Anne Perkins in The Guardian:
In fact, Piketty says, even what he calls the “meritocratic extremists” like bankers with their bonus bonanzas are never going to be as rich as those whose wealth is founded on vastly valuable property rights such as Britain’s super-rich, old aristocratic families like the Cadogans and the Westminsters.
OK, let’s take Piketty’s ideas as being true, just for the sake of this argument. Those that have wealth become ever wealthier simply because the returns to wealth are greater than the general growth rate in the economy. And this means that buying and selling things ain’t ever going to get you to that wealthy peak. All you need is to have inherited some great asset, like a few hundred acres of central London that your family has neither bought nor sold for some three or four centuries, and you’ll be richer than any of the great entrepreneurs, any of those who try to come up through trade or anything like that.
So, what’s the proffered solution to this?

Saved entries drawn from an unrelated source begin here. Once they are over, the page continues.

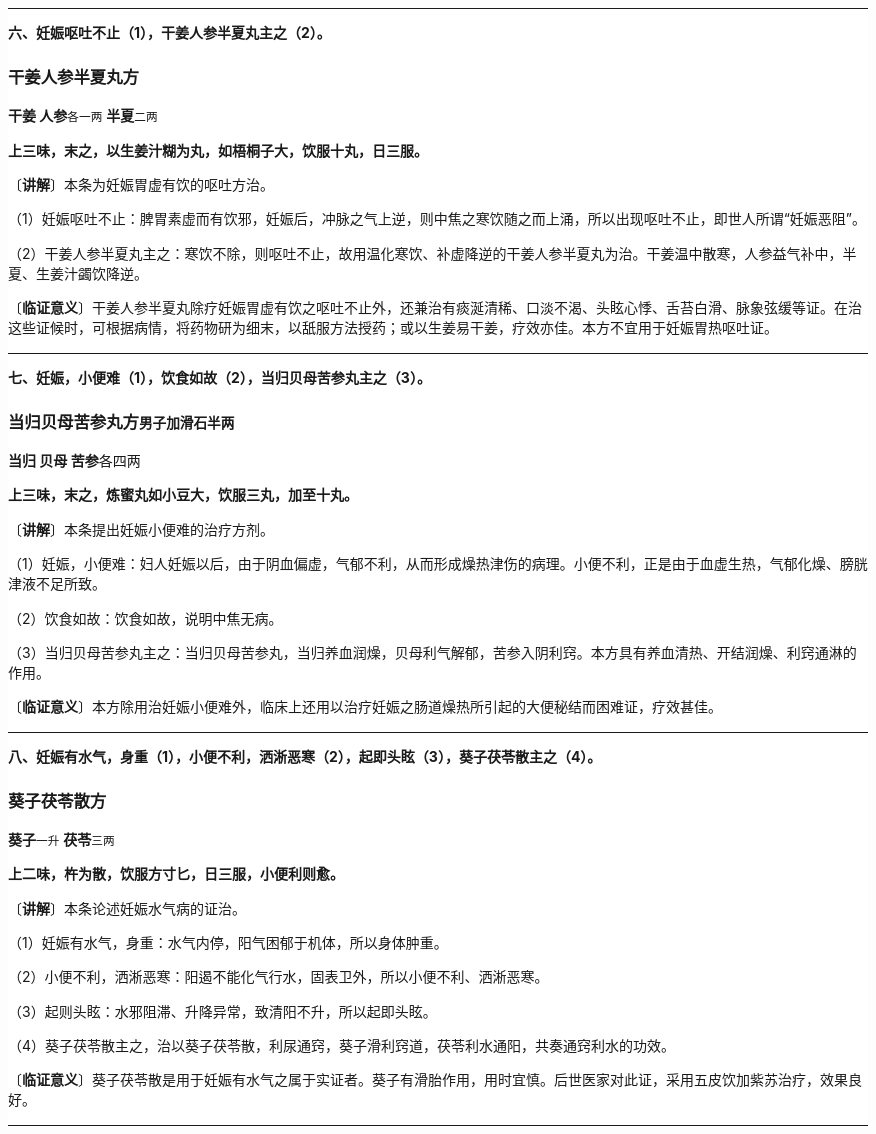 ------

**六、妊娠呕吐不止（1），干姜人参半夏丸主之（2）。**

### **干姜人参半夏丸方**

**干姜  人参**<small>各一两</small>  **半夏**<small>二两</small>

**上三味，末之，以生姜汁糊为丸，如梧桐子大，饮服十丸，日三服。**

〔**讲解**〕本条为妊娠胃虚有饮的呕吐方治。

（1）妊娠呕吐不止：脾胃素虚而有饮邪，妊娠后，冲脉之气上逆，则中焦之寒饮随之而上涌，所以出现呕吐不止，即世人所谓“妊娠恶阻”。

（2）干姜人参半夏丸主之：寒饮不除，则呕吐不止，故用温化寒饮、补虚降逆的干姜人参半夏丸为治。干姜温中散寒，人参益气补中，半夏、生姜汁蠲饮降逆。

〔**临证意义**〕干姜人参半夏丸除疗妊娠胃虚有饮之呕吐不止外，还兼治有痰涎清稀、口淡不渴、头眩心悸、舌苔白滑、脉象弦缓等证。在治这些证候时，可根据病情，将药物研为细末，以舐服方法授药；或以生姜易干姜，疗效亦佳。本方不宜用于妊娠胃热呕吐证。

------

**七、妊娠，小便难（1），饮食如故（2），当归贝母苦参丸主之（3）。**

### **当归贝母苦参丸方**​     <small>男子加滑石半两</small>

**当归  贝母  苦参**各四两

**上三味，末之，炼蜜丸如小豆大，饮服三丸，加至十丸。**

〔**讲解**〕本条提出妊娠小便难的治疗方剂。

（1）妊娠，小便难：妇人妊娠以后，由于阴血偏虚，气郁不利，从而形成燥热津伤的病理。小便不利，正是由于血虚生热，气郁化燥、膀胱津液不足所致。

（2）饮食如故：饮食如故，说明中焦无病。

（3）当归贝母苦参丸主之：当归贝母苦参丸，当归养血润燥，贝母利气解郁，苦参入阴利窍。本方具有养血清热、开结润燥、利窍通淋的作用。

〔**临证意义**〕本方除用治妊娠小便难外，临床上还用以治疗妊娠之肠道燥热所引起的大便秘结而困难证，疗效甚佳。

------

**八、妊娠有水气，身重（1），小便不利，洒淅恶寒（2），起即头眩（3），葵子茯苓散主之（4）。**

### **葵子茯苓散方**

**葵子**<small>一升</small>  **茯苓**<small>三两</small>

**上二味，杵为散，饮服方寸匕，日三服，小便利则愈。**

〔**讲解**〕本条论述妊娠水气病的证治。

（1）妊娠有水气，身重：水气内停，阳气困郁于机体，所以身体肿重。

（2）小便不利，洒淅恶寒：阳遏不能化气行水，固表卫外，所以小便不利、洒淅恶寒。

（3）起则头眩：水邪阻滞、升降异常，致清阳不升，所以起即头眩。

（4）葵子茯苓散主之，治以葵子茯苓散，利尿通窍，葵子滑利窍道，茯苓利水通阳，共奏通窍利水的功效。

〔**临证意义**〕葵子茯苓散是用于妊娠有水气之属于实证者。葵子有滑胎作用，用时宜慎。后世医家对此证，采用五皮饮加紫苏治疗，效果良好。

------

Piketty’s analysis is fascinating and persuasive, but it is hard to see how to make it politically useful when the humblest effort to raise even the smallest levy on financial transactions,
What? The analysis is that doing transactions isn’t what creates the wealth. Have and hold without transactions is what does. So how does taxing the transactions that the greatly wealthy don’t do and don’t have to do deal with the problem of the greatly wealthy?
Seriously what sins have we as a nation committed to end up with a commentariat this damn stupid?